Starring: Paul Giamatti, Ed Norton, Jessica Biel, Rufus Sewell
The two things that I truly remember from “The Illusionist” starring Ed Norton and Paul Giamatti is the haunting element of the film, and Paul Giamatti. In this tall tale we see the story of Eisenheim, played by Norton, through the eyes of Giamatti’s Police Official (the official name alludes me and I don’t notepad and pen like reviewers do) who is under the command of the tyrannical Rufus Sewell’s Crowned Prince who wants Eisenheim stopped because they want the same woman, a Duchess, played by Jessica Biel. Four main characters that are drawn into the world of illusion and magic tricks that far exceed the normal pick a card any card tricks. As audience members, we’re not fooled, these are all CGI created manipulations, but because the film is so skillfully directed, and Ed Norton so wonderfully charismatic, we buy into almost anything he does, even when we are given no explanation – only because – well, it’s magic. Why should the audience be given knowledge that none of the other characters have except for the magician. (It’s like not wanting to watch the behind the scenes clips on DVDs now days, leave some of it to the imagination, thank you.) Though at a certain point you have to believe that Eisenheim has more power than any simple mortal would have.
And that’s where the film draws it’s power from, you don’t know what Eisenheim is capable of. This is a slick and smart thriller/drama. Giamatti’s decisions as an actor continue to absolutely impress me. I’m astounded by his work, and range. The same with Sewell who I respected from the first time I saw “Dark City”. He has a way of making royalty respectable while remaining an absolute creep.

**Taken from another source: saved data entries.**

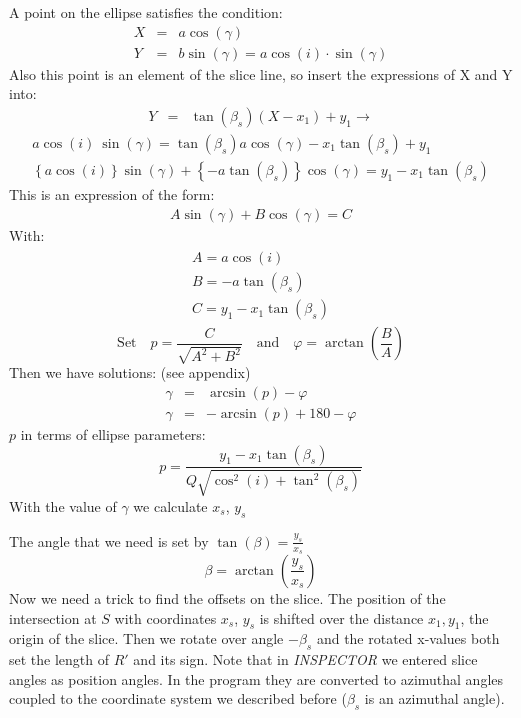 \documentclass[11pt,a4paper]{article}
\newcommand{\sinb}[1]{\sin \left( #1 \right)}
\newcommand{\cosb}[1]{\cos \left( #1 \right)}
\newcommand{\tanb}[1]{\tan \left( #1 \right)}
\newcommand{\asinb}[1]{\arcsin \left( #1 \right)}
\newcommand{\atanb}[1]{\arctan \left( #1 \right)}
\begin{document}
A point on the ellipse satisfies the condition:
\begin{eqnarray}
X &=& a \cos (\gamma)\\
Y &=& b \sin (\gamma) = a \cos (i)\cdot \sin (\gamma)
\end{eqnarray}
Also this point is an element of the slice line, so insert the expressions 
of X and Y into:
\begin{eqnarray}
Y &=& \tan (\beta_{s})(X-x_{1}) + y_1 \to
\end{eqnarray}
\begin{eqnarray}
a\cosb{i} \  \sinb{\gamma} = \tan (\beta_{s}) a \cos (\gamma) - x_{1} \tan (\beta_{s}) + y_{1}\\
\left\{ a \cosb{i}\right\} \sin (\gamma) +  \left\{-a \tan (\beta_{s})\right\} \cos (\gamma) = y_{1} - x_{1} \tan(\beta_{s})
\end{eqnarray}
This is an expression of the form:
\begin{eqnarray}
A\sinb{\gamma}+B\cosb{\gamma}=C
\end{eqnarray}
With:
\begin{eqnarray}
\begin{array}{l}
A=a\cosb{i} \\
B=-a\tanb{\beta_s} \\
C=y_1-x_1\tanb{\beta_s}
\end{array}
\end{eqnarray}
\begin{displaymath}
\mathrm{Set}\quad p=\frac{C}{\sqrt{A^2+B^2}} \quad \mathrm{and}\quad \varphi =\atanb{\frac{B}{A}}
\end{displaymath}
Then we have solutions: (see appendix)
\begin{eqnarray}
\gamma & = & \asinb{p}-\varphi\\
\gamma & = & -\asinb{p}+180-\varphi
\end{eqnarray}
$p$ in terms of ellipse parameters:
\begin{displaymath}
p=\frac{y_1-x_1\tanb{\beta_s}}{Q\sqrt{\cos^2 \left( i \right)+\tan^2 \left( \beta_s \right)}}
\end{displaymath}
With the value of $\gamma$ we calculate $x_s$, $y_s$
\pagebreak

The angle that we need is set by $\tan\left(\beta\right)=\frac{y_s}{x_s}$
$$\beta = \arctan\left(\frac{y_s}{x_s}\right)$$
Now we need a trick to find the offsets on the slice.
The position of the intersection at $S$ with coordinates $x_s$, $y_s$ is 
shifted over the distance $x_1,y_1$, the origin of the slice. 
Then we rotate over angle $-\beta_s$ and the rotated x-values both set 
the length of $R'$ and its sign. Note that in {\it INSPECTOR} we entered slice
angles as position angles. In the program they are converted to azimuthal 
angles coupled to the coordinate system we described before 
($\beta_s$ is an azimuthal angle).
\end{document}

I honestly don’t like giving away too much about a movie like this, because it would spoil the experience. I wish other reviewers felt the same. So I will leave you with this. When “The Illusionist” opens in your area, go see it. Then rent another great film about a magician told through the eyes of a Jewish strong man before WWII, called “Invincible” directed by Werner Herzog and starring the other great character actor Tim Roth. Then take the time to see the other magician film out soon enough starring Hugh Jackman and Christian Bale directed by Chris Nolan (Batman Begins). It should be just as impressive, but in other ways as the two “I” magic movies listed above.